Copy every line of the data that contains the string "textcolor".

Start of Provided data

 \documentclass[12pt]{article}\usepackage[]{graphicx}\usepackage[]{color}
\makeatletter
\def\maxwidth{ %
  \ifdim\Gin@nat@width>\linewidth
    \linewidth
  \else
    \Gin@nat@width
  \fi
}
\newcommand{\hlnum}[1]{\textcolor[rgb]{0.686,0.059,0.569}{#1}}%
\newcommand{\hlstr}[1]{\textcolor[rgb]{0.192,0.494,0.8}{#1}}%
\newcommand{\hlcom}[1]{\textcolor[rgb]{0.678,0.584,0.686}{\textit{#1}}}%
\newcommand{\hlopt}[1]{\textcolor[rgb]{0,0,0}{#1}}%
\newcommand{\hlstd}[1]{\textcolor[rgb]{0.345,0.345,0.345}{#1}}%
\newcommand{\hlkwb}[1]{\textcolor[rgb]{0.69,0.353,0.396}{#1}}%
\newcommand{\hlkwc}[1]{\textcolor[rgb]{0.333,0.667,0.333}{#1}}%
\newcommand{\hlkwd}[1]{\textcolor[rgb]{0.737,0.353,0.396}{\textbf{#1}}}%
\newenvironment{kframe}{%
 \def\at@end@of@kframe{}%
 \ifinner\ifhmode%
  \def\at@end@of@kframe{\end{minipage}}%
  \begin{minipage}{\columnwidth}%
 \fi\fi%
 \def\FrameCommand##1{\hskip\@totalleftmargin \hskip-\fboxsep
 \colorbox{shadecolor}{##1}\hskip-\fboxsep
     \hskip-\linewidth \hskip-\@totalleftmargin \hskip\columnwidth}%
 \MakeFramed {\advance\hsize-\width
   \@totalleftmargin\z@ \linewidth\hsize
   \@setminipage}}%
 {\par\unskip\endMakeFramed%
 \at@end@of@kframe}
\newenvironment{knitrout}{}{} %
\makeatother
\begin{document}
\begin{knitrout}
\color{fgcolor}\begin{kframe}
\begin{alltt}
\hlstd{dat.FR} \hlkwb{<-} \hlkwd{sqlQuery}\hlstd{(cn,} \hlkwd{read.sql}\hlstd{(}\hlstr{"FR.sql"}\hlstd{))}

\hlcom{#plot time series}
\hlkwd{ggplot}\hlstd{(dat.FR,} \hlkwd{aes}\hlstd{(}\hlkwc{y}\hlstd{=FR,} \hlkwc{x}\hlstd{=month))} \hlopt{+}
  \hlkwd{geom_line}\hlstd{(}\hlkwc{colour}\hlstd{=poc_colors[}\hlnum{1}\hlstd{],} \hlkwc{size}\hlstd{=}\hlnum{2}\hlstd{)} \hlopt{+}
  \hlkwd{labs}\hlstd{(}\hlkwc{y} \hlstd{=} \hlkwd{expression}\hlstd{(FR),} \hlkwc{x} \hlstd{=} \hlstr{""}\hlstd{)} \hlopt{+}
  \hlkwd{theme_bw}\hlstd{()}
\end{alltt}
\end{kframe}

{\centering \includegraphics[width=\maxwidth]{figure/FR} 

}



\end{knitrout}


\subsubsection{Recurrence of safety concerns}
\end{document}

End of Provided data

■ Answer space
\newcommand{\hlnum}[1]{\textcolor[rgb]{0.686,0.059,0.569}{#1}}%
\newcommand{\hlstr}[1]{\textcolor[rgb]{0.192,0.494,0.8}{#1}}%
\newcommand{\hlcom}[1]{\textcolor[rgb]{0.678,0.584,0.686}{\textit{#1}}}%
\newcommand{\hlopt}[1]{\textcolor[rgb]{0,0,0}{#1}}%
\newcommand{\hlstd}[1]{\textcolor[rgb]{0.345,0.345,0.345}{#1}}%
\newcommand{\hlkwb}[1]{\textcolor[rgb]{0.69,0.353,0.396}{#1}}%
\newcommand{\hlkwc}[1]{\textcolor[rgb]{0.333,0.667,0.333}{#1}}%
\newcommand{\hlkwd}[1]{\textcolor[rgb]{0.737,0.353,0.396}{\textbf{#1}}}%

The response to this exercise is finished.